_Task to carry out_
The material below must be output exactly, line for line.

_Material to process_
_ _ _
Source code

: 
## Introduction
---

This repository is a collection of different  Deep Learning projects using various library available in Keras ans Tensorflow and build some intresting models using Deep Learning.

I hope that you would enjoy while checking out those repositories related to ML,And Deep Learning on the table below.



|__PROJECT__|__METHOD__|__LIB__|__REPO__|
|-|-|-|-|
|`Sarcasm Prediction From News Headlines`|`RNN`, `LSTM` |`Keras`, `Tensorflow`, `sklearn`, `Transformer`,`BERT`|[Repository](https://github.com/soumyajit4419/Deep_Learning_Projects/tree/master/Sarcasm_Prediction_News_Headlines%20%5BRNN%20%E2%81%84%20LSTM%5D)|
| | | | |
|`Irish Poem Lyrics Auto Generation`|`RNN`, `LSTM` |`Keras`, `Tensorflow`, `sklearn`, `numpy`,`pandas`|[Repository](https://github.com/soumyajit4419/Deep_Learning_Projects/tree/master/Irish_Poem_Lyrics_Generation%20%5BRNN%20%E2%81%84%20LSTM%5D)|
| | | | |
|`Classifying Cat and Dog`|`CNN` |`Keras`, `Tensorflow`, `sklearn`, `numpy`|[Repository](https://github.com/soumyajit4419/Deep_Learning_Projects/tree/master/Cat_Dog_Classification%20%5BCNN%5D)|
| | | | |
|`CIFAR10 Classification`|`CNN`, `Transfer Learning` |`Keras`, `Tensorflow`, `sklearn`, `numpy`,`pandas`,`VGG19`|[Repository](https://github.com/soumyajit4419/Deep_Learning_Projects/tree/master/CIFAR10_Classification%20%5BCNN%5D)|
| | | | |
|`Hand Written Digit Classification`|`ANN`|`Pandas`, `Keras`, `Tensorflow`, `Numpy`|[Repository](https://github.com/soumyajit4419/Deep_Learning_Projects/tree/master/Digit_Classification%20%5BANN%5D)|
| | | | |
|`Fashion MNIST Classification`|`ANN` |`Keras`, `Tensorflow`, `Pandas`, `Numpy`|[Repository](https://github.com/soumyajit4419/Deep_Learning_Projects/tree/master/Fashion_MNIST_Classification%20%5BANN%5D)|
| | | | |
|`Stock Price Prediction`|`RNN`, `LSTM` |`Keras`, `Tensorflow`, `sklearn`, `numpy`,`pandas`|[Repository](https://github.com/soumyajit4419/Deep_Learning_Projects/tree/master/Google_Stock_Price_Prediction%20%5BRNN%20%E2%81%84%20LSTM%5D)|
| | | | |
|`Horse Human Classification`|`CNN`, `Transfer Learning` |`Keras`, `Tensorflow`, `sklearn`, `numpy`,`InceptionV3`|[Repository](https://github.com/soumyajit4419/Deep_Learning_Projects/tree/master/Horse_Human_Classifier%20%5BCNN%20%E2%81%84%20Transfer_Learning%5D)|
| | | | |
_ _ _
_Completed exercise_
Source code

: 
## Introduction
---

This repository is a collection of different  Deep Learning projects using various library available in Keras ans Tensorflow and build some intresting models using Deep Learning.

I hope that you would enjoy while checking out those repositories related to ML,And Deep Learning on the table below.



|__PROJECT__|__METHOD__|__LIB__|__REPO__|
|-|-|-|-|
|`Sarcasm Prediction From News Headlines`|`RNN`, `LSTM` |`Keras`, `Tensorflow`, `sklearn`, `Transformer`,`BERT`|[Repository](https://github.com/soumyajit4419/Deep_Learning_Projects/tree/master/Sarcasm_Prediction_News_Headlines%20%5BRNN%20%E2%81%84%20LSTM%5D)|
| | | | |
|`Irish Poem Lyrics Auto Generation`|`RNN`, `LSTM` |`Keras`, `Tensorflow`, `sklearn`, `numpy`,`pandas`|[Repository](https://github.com/soumyajit4419/Deep_Learning_Projects/tree/master/Irish_Poem_Lyrics_Generation%20%5BRNN%20%E2%81%84%20LSTM%5D)|
| | | | |
|`Classifying Cat and Dog`|`CNN` |`Keras`, `Tensorflow`, `sklearn`, `numpy`|[Repository](https://github.com/soumyajit4419/Deep_Learning_Projects/tree/master/Cat_Dog_Classification%20%5BCNN%5D)|
| | | | |
|`CIFAR10 Classification`|`CNN`, `Transfer Learning` |`Keras`, `Tensorflow`, `sklearn`, `numpy`,`pandas`,`VGG19`|[Repository](https://github.com/soumyajit4419/Deep_Learning_Projects/tree/master/CIFAR10_Classification%20%5BCNN%5D)|
| | | | |
|`Hand Written Digit Classification`|`ANN`|`Pandas`, `Keras`, `Tensorflow`, `Numpy`|[Repository](https://github.com/soumyajit4419/Deep_Learning_Projects/tree/master/Digit_Classification%20%5BANN%5D)|
| | | | |
|`Fashion MNIST Classification`|`ANN` |`Keras`, `Tensorflow`, `Pandas`, `Numpy`|[Repository](https://github.com/soumyajit4419/Deep_Learning_Projects/tree/master/Fashion_MNIST_Classification%20%5BANN%5D)|
| | | | |
|`Stock Price Prediction`|`RNN`, `LSTM` |`Keras`, `Tensorflow`, `sklearn`, `numpy`,`pandas`|[Repository](https://github.com/soumyajit4419/Deep_Learning_Projects/tree/master/Google_Stock_Price_Prediction%20%5BRNN%20%E2%81%84%20LSTM%5D)|
| | | | |
|`Horse Human Classification`|`CNN`, `Transfer Learning` |`Keras`, `Tensorflow`, `sklearn`, `numpy`,`InceptionV3`|[Repository](https://github.com/soumyajit4419/Deep_Learning_Projects/tree/master/Horse_Human_Classifier%20%5BCNN%20%E2%81%84%20Transfer_Learning%5D)|
| | | | |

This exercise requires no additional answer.